THE PROBLEM
Your answer should show every line of the material below that includes "events".

EXERCISE DATA
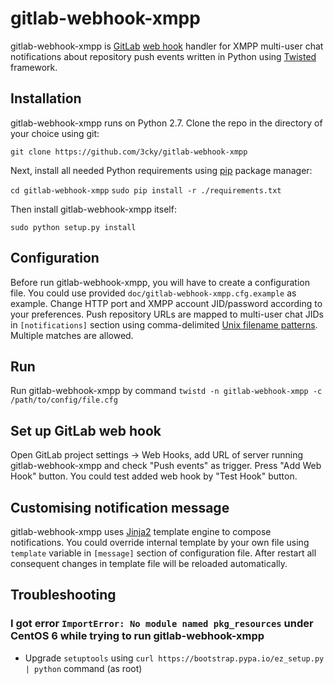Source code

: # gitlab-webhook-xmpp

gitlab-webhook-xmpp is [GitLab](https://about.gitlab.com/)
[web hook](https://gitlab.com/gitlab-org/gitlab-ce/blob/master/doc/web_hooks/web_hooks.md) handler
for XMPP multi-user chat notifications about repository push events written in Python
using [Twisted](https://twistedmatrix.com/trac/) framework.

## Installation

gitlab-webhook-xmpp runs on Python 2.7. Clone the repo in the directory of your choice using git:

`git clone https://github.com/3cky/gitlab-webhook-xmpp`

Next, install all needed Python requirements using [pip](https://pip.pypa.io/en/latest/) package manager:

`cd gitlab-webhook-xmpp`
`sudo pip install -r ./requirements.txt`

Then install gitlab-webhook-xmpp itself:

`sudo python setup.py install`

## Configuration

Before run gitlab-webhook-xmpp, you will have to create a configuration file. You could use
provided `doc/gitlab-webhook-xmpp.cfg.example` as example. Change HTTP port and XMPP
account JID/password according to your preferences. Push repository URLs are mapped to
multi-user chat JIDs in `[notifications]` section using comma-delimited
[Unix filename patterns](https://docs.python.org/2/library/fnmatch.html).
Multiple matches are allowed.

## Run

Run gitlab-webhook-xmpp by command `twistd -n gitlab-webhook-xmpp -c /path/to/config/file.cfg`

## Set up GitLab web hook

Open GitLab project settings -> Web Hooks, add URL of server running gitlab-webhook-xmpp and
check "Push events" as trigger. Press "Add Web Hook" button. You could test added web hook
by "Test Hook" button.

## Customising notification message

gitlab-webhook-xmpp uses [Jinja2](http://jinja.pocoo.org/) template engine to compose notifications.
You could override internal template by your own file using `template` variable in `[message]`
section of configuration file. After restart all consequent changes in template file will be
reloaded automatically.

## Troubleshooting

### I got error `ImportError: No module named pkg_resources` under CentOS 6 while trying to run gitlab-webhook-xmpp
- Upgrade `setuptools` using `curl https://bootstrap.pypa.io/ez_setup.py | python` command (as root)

TASK RESULT
for XMPP multi-user chat notifications about repository push events written in Python
check "Push events" as trigger. Press "Add Web Hook" button. You could test added web hook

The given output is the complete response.